» **What the task asks**
Under this line sits a listing. Repeat exactly and only its lines from the one holding "### Run the App" through the one holding "the npm project"; skip pictures.

» **Data extracts**

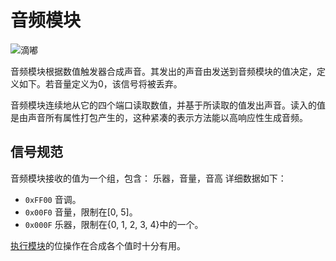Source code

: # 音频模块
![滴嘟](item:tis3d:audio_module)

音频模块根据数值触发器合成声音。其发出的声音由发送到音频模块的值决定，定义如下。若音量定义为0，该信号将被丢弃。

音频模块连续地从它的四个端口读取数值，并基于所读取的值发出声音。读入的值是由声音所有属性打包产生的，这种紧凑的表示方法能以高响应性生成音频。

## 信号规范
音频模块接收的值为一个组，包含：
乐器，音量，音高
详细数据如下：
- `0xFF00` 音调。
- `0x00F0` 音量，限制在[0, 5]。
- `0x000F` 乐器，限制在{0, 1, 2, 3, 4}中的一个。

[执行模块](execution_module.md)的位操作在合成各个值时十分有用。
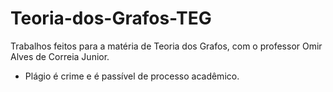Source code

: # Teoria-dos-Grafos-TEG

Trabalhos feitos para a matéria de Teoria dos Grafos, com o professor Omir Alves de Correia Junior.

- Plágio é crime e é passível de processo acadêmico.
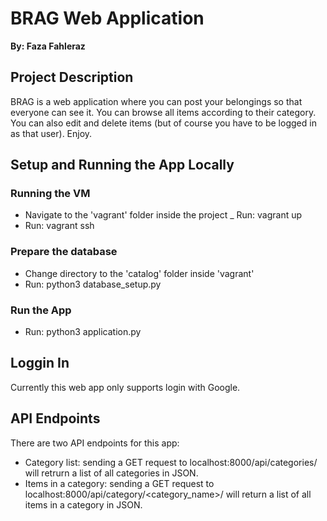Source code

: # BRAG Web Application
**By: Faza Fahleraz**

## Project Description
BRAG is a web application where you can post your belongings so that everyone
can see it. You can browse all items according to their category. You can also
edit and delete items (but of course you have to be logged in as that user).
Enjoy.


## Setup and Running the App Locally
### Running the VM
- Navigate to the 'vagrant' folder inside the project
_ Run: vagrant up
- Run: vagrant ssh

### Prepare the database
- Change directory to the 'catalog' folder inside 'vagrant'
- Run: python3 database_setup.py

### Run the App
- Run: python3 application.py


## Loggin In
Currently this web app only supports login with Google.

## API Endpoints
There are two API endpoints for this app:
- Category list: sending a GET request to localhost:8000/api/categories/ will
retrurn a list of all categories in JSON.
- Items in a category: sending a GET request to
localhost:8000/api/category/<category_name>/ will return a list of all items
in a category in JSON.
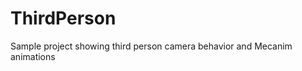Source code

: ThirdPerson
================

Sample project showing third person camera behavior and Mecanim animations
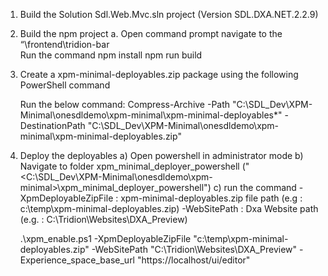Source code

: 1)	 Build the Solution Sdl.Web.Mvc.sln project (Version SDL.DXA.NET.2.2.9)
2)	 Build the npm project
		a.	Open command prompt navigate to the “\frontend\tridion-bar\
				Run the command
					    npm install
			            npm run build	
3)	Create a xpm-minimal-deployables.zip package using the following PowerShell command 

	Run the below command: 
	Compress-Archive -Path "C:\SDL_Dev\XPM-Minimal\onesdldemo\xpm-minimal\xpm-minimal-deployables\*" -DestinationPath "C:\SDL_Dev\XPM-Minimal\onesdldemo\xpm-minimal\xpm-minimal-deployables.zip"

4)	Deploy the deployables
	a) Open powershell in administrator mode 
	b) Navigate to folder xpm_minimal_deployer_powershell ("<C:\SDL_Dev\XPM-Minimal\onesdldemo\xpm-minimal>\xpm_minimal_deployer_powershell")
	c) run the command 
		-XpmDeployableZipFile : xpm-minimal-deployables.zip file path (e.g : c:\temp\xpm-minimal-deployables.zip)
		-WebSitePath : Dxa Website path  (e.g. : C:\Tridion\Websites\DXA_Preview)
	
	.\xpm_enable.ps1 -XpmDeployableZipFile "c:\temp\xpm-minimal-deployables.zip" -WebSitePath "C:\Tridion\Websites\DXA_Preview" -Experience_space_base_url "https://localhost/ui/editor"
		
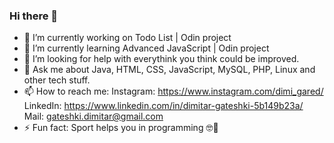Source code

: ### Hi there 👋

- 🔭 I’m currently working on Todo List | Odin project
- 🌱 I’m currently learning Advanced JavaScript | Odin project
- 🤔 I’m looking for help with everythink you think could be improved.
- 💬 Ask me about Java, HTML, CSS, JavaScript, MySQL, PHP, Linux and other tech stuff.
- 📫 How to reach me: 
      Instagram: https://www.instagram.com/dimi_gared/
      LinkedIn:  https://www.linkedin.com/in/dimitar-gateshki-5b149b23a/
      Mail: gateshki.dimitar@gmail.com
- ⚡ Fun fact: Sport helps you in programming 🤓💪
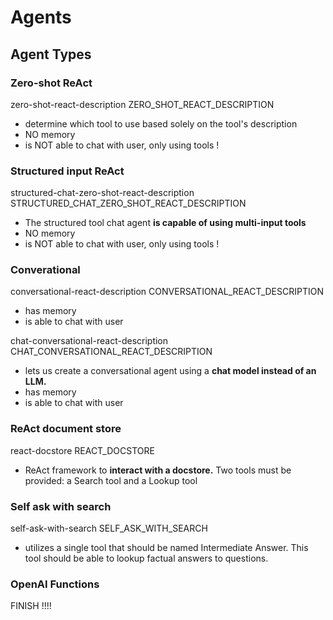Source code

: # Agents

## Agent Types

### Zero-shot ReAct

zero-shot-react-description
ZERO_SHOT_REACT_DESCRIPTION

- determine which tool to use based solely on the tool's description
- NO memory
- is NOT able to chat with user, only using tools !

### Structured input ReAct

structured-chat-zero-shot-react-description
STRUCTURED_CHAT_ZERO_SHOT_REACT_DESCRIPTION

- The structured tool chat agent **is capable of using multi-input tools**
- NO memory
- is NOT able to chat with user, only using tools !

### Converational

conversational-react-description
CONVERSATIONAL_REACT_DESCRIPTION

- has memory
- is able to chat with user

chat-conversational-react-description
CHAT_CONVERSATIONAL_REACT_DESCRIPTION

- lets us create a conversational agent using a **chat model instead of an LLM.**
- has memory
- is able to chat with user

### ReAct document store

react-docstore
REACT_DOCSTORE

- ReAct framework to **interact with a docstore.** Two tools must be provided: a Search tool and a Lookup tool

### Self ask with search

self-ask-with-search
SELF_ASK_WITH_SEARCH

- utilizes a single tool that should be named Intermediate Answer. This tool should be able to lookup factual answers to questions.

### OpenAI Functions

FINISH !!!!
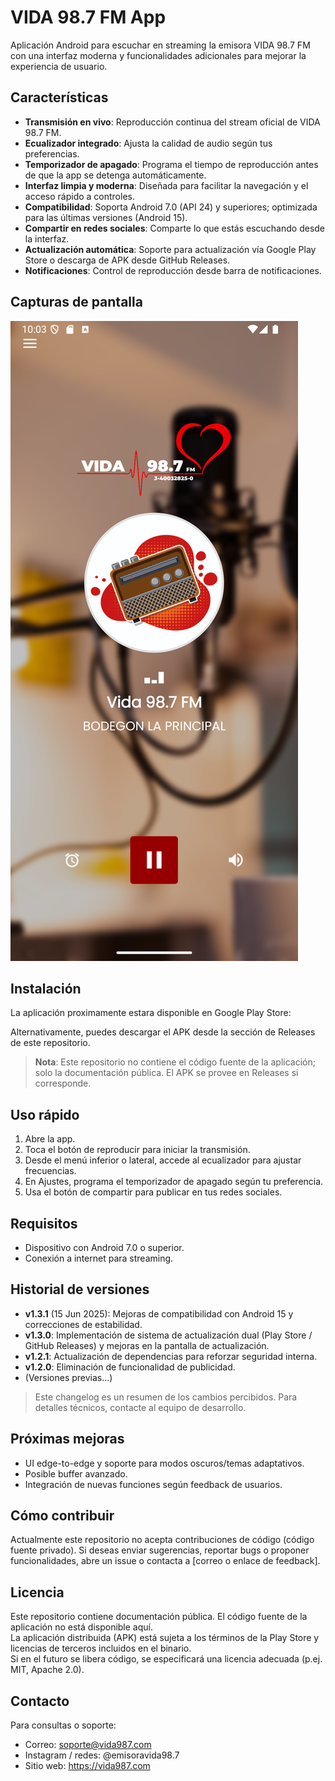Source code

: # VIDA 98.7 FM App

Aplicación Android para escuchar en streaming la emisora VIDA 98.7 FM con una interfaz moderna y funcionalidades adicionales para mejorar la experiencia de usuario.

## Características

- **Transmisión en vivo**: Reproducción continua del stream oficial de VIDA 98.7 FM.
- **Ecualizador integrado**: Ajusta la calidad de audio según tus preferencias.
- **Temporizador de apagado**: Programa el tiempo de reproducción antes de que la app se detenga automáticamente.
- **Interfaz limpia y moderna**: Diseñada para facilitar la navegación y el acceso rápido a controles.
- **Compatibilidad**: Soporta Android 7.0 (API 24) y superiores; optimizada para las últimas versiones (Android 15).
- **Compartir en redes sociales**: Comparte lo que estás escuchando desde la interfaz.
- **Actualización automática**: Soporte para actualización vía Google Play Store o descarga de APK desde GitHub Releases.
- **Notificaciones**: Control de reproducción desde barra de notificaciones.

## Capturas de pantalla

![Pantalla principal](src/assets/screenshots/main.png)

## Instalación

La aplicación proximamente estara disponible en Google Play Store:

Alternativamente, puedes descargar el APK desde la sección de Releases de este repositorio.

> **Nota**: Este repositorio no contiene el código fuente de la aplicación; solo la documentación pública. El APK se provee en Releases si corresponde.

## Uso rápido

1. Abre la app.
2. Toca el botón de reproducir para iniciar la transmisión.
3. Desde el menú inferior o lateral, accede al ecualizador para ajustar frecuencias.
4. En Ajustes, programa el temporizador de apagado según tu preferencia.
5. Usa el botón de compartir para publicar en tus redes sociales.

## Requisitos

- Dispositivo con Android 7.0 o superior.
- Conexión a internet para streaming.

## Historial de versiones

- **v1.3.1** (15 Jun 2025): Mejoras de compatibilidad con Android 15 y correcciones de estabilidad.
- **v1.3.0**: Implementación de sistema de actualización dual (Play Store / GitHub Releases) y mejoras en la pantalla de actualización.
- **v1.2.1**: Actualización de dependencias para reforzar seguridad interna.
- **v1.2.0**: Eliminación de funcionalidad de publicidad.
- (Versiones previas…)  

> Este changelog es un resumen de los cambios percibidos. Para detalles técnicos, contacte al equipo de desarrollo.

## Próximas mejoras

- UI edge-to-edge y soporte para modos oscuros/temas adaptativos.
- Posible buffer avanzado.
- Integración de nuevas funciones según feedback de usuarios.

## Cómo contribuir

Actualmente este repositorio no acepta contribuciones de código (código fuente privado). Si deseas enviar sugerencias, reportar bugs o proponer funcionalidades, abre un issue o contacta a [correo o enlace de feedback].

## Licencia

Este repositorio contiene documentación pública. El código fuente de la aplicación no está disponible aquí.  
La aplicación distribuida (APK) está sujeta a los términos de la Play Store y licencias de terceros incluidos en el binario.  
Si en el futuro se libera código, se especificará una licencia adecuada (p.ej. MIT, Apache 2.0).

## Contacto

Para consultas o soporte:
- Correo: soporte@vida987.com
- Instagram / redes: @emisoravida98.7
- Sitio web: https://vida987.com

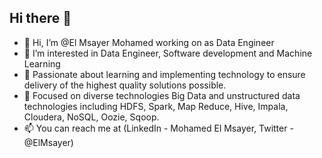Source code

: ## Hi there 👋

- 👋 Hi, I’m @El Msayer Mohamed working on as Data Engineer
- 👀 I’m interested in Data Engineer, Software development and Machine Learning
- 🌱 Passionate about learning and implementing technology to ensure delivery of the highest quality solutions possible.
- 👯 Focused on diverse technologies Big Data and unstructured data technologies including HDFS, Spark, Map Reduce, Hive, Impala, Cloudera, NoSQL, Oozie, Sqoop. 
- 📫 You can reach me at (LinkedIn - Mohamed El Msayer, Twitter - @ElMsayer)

--

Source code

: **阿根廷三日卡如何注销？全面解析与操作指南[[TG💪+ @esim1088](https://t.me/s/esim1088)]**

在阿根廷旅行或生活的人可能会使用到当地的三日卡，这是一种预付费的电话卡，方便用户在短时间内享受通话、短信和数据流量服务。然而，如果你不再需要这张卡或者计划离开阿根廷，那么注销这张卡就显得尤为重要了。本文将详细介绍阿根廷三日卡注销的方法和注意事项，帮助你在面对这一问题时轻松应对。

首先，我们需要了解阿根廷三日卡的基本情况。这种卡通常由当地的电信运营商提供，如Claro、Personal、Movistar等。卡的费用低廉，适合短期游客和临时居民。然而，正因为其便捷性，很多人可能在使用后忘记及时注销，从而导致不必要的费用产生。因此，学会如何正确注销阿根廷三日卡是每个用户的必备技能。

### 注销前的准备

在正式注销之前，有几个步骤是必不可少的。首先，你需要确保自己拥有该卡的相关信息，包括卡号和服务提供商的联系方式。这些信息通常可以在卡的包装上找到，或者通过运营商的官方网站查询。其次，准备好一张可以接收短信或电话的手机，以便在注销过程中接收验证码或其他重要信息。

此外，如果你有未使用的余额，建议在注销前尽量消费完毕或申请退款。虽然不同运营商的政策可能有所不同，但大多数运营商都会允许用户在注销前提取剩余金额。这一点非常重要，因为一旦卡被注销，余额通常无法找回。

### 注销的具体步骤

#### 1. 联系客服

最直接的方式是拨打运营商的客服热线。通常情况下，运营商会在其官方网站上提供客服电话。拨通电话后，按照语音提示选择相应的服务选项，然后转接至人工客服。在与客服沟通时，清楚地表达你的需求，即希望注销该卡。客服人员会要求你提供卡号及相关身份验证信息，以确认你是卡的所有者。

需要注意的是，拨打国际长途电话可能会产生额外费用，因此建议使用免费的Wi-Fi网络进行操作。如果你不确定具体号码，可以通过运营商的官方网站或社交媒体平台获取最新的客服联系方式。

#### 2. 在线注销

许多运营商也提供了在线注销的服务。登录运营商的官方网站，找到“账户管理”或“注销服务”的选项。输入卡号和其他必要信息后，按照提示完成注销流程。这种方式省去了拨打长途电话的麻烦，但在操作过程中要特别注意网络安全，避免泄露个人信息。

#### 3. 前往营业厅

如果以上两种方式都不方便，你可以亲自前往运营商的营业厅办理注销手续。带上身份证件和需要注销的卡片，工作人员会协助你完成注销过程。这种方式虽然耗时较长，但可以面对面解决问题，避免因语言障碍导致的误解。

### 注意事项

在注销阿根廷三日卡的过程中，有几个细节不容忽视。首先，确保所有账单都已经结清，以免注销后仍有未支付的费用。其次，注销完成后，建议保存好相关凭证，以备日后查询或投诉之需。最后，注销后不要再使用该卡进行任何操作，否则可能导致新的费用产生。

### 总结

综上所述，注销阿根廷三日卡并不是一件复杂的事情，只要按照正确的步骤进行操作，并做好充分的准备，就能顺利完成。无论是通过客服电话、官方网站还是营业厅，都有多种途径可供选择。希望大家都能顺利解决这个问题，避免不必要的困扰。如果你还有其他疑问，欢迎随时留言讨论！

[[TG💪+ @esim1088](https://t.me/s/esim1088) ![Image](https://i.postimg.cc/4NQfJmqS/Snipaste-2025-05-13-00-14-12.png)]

--

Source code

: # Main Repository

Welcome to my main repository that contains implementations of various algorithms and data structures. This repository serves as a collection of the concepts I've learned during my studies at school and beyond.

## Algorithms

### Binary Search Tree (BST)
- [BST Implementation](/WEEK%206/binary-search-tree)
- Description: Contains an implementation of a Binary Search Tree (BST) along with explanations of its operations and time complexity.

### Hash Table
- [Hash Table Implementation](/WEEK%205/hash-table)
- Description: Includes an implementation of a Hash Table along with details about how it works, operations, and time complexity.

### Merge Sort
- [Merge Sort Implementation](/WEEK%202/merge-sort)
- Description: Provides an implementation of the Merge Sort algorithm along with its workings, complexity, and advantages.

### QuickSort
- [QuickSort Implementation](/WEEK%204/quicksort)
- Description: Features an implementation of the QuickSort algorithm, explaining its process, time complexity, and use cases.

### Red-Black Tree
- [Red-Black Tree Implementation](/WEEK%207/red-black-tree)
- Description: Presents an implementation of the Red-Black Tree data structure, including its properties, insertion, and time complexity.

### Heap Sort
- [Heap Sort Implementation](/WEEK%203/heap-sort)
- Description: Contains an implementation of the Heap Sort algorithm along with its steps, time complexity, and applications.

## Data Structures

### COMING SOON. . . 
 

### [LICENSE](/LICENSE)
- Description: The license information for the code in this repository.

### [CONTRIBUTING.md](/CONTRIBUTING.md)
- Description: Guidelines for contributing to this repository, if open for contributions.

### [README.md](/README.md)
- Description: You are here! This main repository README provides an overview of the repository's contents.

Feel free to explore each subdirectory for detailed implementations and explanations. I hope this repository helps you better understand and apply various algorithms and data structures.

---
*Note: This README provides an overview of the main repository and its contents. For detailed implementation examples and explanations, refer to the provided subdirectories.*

» **Response box**
### Run the App
- Run: python3 application.py


## Loggin In
Currently this web app only supports login with Google.

## API Endpoints
There are two API endpoints for this app:
- Category list: sending a GET request to localhost:8000/api/categories/ will
retrurn a list of all categories in JSON.
- Items in a category: sending a GET request to
localhost:8000/api/category/<category_name>/ will return a list of all items
in a category in JSON.
Source code

: ThirdPerson
================

Sample project showing third person camera behavior and Mecanim animations
Source code

: 1)	 Build the Solution Sdl.Web.Mvc.sln project (Version SDL.DXA.NET.2.2.9)
2)	 Build the npm project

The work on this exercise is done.